What is most surprising about the executives who commit white collar crimes in recent times is that they represent the American Dream. They are people who have acquired wealth through legal and legitimate means and who wield high influence and power. They are respected leaders of their communities and people trust them.
Thus, white collar crimes are no longer centered around ideas of greed or reckless behavior. Instead, Forbes notes that these people risked a lot of money, not to mention potential convictions, to gain very little. Some people also point to a problem with entitlement for not just themselves but their children. And, in cases like the college admission scandal, there are some who agree it is unfair but question whether or not it should be considered a crime.

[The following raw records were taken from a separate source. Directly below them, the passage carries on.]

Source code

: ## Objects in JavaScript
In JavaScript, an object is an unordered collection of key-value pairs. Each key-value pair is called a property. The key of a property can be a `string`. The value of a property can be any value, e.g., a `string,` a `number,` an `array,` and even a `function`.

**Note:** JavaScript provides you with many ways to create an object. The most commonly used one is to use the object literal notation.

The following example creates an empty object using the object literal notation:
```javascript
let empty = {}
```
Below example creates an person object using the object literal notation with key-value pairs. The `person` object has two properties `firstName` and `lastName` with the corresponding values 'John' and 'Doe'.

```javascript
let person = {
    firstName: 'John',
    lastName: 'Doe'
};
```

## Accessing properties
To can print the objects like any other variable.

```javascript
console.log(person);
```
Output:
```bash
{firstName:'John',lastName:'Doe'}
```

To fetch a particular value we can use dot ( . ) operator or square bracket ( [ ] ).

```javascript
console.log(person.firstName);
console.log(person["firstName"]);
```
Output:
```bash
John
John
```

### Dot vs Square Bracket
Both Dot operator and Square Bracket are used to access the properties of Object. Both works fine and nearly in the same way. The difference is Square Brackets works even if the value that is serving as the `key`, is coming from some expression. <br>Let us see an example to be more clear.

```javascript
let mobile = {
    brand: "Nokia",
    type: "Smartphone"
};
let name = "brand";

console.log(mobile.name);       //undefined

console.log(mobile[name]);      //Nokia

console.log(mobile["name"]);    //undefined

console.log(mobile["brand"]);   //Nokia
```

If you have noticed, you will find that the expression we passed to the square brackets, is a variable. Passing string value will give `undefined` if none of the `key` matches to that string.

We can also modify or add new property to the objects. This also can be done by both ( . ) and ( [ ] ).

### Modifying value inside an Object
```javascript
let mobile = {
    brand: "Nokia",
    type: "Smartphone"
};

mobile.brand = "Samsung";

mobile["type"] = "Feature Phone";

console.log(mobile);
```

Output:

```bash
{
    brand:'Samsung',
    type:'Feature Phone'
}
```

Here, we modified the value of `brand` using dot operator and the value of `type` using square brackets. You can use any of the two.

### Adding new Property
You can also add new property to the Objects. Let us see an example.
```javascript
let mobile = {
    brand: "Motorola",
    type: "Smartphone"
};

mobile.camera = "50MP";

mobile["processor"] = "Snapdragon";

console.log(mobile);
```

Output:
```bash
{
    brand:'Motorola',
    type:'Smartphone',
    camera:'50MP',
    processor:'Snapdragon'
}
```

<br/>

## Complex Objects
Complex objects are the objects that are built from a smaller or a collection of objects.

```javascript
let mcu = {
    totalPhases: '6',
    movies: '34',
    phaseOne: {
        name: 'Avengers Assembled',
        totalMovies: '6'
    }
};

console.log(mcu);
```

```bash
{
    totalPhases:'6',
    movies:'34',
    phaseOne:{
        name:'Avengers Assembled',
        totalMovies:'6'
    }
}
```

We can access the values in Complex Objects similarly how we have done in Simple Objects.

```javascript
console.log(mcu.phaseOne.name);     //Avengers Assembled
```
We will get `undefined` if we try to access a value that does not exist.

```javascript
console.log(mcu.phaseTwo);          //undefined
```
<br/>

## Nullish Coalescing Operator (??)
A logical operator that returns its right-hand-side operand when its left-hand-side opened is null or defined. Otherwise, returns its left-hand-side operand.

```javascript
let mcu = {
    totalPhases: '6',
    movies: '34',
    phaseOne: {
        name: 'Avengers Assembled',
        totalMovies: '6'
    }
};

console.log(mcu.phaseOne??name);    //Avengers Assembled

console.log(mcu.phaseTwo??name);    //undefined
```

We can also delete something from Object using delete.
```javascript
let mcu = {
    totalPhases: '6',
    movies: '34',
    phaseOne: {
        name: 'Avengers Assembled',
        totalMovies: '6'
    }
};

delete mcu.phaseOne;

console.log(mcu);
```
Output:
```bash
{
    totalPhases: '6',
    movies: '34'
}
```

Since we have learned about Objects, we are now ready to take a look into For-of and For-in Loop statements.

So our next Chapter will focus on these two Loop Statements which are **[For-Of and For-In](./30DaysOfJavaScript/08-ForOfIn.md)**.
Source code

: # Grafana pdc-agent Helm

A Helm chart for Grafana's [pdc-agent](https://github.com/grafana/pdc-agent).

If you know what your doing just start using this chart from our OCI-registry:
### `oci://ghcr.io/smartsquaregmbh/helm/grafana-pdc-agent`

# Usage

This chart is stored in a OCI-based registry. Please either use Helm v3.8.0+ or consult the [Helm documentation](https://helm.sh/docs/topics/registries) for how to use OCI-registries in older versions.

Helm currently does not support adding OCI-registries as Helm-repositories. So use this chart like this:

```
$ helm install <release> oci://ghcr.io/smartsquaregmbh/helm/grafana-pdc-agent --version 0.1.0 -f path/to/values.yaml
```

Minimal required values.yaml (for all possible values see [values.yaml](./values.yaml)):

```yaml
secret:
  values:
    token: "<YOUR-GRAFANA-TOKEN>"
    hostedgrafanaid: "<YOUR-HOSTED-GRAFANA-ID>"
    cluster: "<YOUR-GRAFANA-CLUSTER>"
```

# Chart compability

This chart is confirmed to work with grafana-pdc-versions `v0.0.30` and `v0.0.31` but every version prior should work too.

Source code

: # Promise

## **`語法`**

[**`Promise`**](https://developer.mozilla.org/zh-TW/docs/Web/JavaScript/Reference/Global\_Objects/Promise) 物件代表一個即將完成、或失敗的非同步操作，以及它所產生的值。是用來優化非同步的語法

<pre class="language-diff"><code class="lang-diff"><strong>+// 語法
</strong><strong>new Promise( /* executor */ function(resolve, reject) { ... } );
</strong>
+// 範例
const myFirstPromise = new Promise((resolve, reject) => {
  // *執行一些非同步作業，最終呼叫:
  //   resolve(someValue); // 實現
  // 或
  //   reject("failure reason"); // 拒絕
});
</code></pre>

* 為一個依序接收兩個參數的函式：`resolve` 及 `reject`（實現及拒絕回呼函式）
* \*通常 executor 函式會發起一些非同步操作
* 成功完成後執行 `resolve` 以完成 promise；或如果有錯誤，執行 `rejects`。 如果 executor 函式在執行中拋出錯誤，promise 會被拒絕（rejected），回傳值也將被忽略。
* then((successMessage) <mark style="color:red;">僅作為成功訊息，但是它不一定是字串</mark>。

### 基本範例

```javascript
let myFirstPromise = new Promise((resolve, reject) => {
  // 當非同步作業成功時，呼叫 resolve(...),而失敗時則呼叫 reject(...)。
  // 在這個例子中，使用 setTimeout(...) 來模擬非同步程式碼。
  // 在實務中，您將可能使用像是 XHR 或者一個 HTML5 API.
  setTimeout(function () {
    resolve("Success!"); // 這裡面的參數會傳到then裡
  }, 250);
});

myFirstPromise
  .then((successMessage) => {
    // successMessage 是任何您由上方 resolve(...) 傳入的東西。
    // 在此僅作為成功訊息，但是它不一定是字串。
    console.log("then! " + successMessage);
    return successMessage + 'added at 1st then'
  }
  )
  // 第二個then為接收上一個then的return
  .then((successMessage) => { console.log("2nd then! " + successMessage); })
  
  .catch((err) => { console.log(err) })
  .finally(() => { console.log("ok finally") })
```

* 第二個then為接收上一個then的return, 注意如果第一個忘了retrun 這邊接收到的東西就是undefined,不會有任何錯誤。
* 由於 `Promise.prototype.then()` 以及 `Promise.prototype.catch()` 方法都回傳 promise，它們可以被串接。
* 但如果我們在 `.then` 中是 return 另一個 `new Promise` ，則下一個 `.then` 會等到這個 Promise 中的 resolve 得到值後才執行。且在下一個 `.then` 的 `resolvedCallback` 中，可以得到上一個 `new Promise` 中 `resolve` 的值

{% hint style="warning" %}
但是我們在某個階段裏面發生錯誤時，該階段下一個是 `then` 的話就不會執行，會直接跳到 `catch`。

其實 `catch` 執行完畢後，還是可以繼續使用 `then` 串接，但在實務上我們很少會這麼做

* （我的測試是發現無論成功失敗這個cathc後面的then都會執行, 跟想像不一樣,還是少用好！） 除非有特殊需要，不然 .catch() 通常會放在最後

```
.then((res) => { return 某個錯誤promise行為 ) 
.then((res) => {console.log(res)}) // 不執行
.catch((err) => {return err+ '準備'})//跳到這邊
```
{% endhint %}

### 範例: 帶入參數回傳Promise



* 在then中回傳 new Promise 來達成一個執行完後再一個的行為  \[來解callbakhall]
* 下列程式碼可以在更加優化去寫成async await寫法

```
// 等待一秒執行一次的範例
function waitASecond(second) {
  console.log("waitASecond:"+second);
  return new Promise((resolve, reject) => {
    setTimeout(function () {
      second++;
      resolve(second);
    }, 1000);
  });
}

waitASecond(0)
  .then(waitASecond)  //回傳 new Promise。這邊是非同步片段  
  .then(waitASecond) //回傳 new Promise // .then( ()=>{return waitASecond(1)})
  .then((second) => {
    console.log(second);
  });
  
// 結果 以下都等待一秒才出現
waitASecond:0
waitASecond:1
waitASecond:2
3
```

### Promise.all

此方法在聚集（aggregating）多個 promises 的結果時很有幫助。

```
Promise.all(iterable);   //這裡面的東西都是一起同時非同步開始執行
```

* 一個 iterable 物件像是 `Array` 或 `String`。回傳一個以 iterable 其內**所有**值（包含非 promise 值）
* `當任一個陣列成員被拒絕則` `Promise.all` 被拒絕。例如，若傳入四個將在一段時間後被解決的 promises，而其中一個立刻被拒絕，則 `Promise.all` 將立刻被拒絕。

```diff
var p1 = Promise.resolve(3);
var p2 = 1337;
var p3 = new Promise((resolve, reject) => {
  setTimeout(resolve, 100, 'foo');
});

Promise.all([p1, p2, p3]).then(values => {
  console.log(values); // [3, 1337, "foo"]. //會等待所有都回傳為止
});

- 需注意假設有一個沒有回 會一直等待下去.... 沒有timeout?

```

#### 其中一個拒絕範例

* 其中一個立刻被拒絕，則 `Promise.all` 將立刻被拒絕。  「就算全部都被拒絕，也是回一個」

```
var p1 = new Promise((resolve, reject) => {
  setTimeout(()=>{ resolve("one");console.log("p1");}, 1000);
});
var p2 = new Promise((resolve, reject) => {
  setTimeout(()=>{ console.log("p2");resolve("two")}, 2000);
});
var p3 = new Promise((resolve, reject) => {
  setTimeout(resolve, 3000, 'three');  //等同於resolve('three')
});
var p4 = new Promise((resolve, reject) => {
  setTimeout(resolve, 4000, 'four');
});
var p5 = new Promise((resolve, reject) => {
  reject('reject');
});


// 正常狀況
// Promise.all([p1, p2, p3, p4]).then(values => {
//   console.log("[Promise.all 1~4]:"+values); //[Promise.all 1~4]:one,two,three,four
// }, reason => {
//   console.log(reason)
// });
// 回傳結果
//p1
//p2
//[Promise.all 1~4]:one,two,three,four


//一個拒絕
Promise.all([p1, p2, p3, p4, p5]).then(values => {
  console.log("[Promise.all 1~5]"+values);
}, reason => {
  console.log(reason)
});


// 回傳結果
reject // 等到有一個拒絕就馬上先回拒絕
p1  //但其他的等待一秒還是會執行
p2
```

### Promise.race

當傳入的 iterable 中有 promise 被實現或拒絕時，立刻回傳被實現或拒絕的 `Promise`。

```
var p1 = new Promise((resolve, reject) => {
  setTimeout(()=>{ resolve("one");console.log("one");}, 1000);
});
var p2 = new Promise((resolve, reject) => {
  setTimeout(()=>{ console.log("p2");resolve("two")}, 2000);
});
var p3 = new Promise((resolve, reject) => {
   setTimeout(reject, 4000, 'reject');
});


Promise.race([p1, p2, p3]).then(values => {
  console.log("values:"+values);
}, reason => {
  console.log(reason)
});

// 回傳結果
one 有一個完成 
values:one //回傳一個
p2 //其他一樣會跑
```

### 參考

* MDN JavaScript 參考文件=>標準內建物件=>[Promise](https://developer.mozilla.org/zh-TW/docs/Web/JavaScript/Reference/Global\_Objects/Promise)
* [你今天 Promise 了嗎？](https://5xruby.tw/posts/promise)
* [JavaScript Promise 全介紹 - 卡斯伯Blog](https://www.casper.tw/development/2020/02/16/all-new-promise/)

When the wealthy are convicted of a white collar crime, it is a common belief that the prisons they are sent to are luxury spa versions of regular prisons. According to CNBC, this is not the case. Lawyers especially may have a hard time in prison, as inmates may blame them for their conviction. Some may threaten to send outside connections to harass the inmate’s family or assault the inmate while in prison.
White collar criminals do tend to serve lighter sentences than those who commit blue collar crimes. They are also not usually sent to prisons where the majority of those serving are facing convictions for violent crimes. Even so, how well they transition from multi-million-dollar mansions to confinement may depend on the reason for their conviction and how they relate to fellow inmates.